* [EXTRACTED INFORMATION]:
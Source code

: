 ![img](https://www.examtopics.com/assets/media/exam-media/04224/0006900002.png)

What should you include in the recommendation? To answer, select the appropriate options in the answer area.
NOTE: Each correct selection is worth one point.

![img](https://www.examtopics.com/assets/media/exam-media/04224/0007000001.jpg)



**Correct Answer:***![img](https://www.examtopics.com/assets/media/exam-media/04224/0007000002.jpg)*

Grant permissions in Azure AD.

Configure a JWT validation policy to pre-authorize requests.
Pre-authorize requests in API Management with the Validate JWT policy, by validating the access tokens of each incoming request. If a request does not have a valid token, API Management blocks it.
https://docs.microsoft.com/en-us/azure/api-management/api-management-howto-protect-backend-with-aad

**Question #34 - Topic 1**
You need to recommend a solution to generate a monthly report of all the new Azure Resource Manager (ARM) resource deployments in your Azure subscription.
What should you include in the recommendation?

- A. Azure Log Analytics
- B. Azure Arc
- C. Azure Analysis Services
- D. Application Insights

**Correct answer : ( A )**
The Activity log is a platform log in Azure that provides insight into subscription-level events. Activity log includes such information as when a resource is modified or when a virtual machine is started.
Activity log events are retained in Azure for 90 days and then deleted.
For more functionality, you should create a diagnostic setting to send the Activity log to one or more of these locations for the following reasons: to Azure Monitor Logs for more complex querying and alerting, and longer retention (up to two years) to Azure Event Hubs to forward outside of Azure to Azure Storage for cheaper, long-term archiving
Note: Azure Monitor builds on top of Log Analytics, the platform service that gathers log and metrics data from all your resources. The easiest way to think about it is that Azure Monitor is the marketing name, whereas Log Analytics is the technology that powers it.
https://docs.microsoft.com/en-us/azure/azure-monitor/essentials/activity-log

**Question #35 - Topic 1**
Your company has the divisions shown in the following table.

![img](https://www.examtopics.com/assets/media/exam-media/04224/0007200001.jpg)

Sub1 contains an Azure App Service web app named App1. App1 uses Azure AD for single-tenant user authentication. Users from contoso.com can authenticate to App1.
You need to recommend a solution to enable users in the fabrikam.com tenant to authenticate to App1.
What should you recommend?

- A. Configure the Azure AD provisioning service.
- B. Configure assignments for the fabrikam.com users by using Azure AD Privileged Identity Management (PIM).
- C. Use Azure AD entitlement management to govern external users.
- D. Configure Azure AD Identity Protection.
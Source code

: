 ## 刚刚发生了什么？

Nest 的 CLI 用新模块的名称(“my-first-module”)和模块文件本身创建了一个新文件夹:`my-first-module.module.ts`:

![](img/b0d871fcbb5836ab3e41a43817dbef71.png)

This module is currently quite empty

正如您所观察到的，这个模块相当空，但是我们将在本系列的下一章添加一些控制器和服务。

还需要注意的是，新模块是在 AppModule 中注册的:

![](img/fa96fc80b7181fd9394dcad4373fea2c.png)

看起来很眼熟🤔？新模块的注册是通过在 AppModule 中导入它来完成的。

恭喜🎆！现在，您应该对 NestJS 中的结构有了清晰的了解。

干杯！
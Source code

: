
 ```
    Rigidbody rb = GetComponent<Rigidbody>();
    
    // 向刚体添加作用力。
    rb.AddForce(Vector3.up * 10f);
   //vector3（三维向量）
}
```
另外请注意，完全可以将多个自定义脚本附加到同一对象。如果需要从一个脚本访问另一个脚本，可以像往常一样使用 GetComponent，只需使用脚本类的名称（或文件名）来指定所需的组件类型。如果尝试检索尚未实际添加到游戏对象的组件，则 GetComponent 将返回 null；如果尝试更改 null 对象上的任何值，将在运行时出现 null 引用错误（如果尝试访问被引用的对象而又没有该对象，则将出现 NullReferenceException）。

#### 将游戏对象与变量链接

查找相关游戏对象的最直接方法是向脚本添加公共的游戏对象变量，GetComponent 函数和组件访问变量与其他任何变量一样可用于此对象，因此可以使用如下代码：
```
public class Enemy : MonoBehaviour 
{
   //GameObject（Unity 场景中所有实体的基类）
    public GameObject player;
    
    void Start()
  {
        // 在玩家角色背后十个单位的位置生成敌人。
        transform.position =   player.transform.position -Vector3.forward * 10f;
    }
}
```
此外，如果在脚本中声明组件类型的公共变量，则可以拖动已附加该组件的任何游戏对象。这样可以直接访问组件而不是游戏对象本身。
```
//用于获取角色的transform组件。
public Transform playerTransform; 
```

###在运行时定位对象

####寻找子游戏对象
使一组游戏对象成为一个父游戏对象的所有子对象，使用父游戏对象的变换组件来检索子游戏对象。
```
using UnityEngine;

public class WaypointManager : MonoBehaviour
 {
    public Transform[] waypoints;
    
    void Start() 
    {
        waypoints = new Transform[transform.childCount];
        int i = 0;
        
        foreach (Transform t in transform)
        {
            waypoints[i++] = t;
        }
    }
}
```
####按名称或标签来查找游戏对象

* [EXERCISE REQUIREMENTS]: Repeat the data precisely, reproducing every entry.

* [WRITTEN SOLUTION]:
Source code

: ![img](https://www.examtopics.com/assets/media/exam-media/04224/0006900002.png)

What should you include in the recommendation? To answer, select the appropriate options in the answer area.
NOTE: Each correct selection is worth one point.

![img](https://www.examtopics.com/assets/media/exam-media/04224/0007000001.jpg)



**Correct Answer:***![img](https://www.examtopics.com/assets/media/exam-media/04224/0007000002.jpg)*

Grant permissions in Azure AD.

Configure a JWT validation policy to pre-authorize requests.
Pre-authorize requests in API Management with the Validate JWT policy, by validating the access tokens of each incoming request. If a request does not have a valid token, API Management blocks it.
https://docs.microsoft.com/en-us/azure/api-management/api-management-howto-protect-backend-with-aad

**Question #34 - Topic 1**
You need to recommend a solution to generate a monthly report of all the new Azure Resource Manager (ARM) resource deployments in your Azure subscription.
What should you include in the recommendation?

- A. Azure Log Analytics
- B. Azure Arc
- C. Azure Analysis Services
- D. Application Insights

**Correct answer : ( A )**
The Activity log is a platform log in Azure that provides insight into subscription-level events. Activity log includes such information as when a resource is modified or when a virtual machine is started.
Activity log events are retained in Azure for 90 days and then deleted.
For more functionality, you should create a diagnostic setting to send the Activity log to one or more of these locations for the following reasons: to Azure Monitor Logs for more complex querying and alerting, and longer retention (up to two years) to Azure Event Hubs to forward outside of Azure to Azure Storage for cheaper, long-term archiving
Note: Azure Monitor builds on top of Log Analytics, the platform service that gathers log and metrics data from all your resources. The easiest way to think about it is that Azure Monitor is the marketing name, whereas Log Analytics is the technology that powers it.
https://docs.microsoft.com/en-us/azure/azure-monitor/essentials/activity-log

**Question #35 - Topic 1**
Your company has the divisions shown in the following table.

![img](https://www.examtopics.com/assets/media/exam-media/04224/0007200001.jpg)

Sub1 contains an Azure App Service web app named App1. App1 uses Azure AD for single-tenant user authentication. Users from contoso.com can authenticate to App1.
You need to recommend a solution to enable users in the fabrikam.com tenant to authenticate to App1.
What should you recommend?

- A. Configure the Azure AD provisioning service.
- B. Configure assignments for the fabrikam.com users by using Azure AD Privileged Identity Management (PIM).
- C. Use Azure AD entitlement management to govern external users.
- D. Configure Azure AD Identity Protection.
Source code

: ## 刚刚发生了什么？

Nest 的 CLI 用新模块的名称(“my-first-module”)和模块文件本身创建了一个新文件夹:`my-first-module.module.ts`:

![](img/b0d871fcbb5836ab3e41a43817dbef71.png)

This module is currently quite empty

正如您所观察到的，这个模块相当空，但是我们将在本系列的下一章添加一些控制器和服务。

还需要注意的是，新模块是在 AppModule 中注册的:

![](img/fa96fc80b7181fd9394dcad4373fea2c.png)

看起来很眼熟🤔？新模块的注册是通过在 AppModule 中导入它来完成的。

恭喜🎆！现在，您应该对 NestJS 中的结构有了清晰的了解。

干杯！
Source code

:
 ```
    Rigidbody rb = GetComponent<Rigidbody>();
    
    // 向刚体添加作用力。
    rb.AddForce(Vector3.up * 10f);
   //vector3（三维向量）
}
```
另外请注意，完全可以将多个自定义脚本附加到同一对象。如果需要从一个脚本访问另一个脚本，可以像往常一样使用 GetComponent，只需使用脚本类的名称（或文件名）来指定所需的组件类型。如果尝试检索尚未实际添加到游戏对象的组件，则 GetComponent 将返回 null；如果尝试更改 null 对象上的任何值，将在运行时出现 null 引用错误（如果尝试访问被引用的对象而又没有该对象，则将出现 NullReferenceException）。

#### 将游戏对象与变量链接

查找相关游戏对象的最直接方法是向脚本添加公共的游戏对象变量，GetComponent 函数和组件访问变量与其他任何变量一样可用于此对象，因此可以使用如下代码：
```
public class Enemy : MonoBehaviour 
{
   //GameObject（Unity 场景中所有实体的基类）
    public GameObject player;
    
    void Start()
  {
        // 在玩家角色背后十个单位的位置生成敌人。
        transform.position =   player.transform.position -Vector3.forward * 10f;
    }
}
```
此外，如果在脚本中声明组件类型的公共变量，则可以拖动已附加该组件的任何游戏对象。这样可以直接访问组件而不是游戏对象本身。
```
//用于获取角色的transform组件。
public Transform playerTransform; 
```

###在运行时定位对象

####寻找子游戏对象
使一组游戏对象成为一个父游戏对象的所有子对象，使用父游戏对象的变换组件来检索子游戏对象。
```
using UnityEngine;

public class WaypointManager : MonoBehaviour
 {
    public Transform[] waypoints;
    
    void Start() 
    {
        waypoints = new Transform[transform.childCount];
        int i = 0;
        
        foreach (Transform t in transform)
        {
            waypoints[i++] = t;
        }
    }
}
```
####按名称或标签来查找游戏对象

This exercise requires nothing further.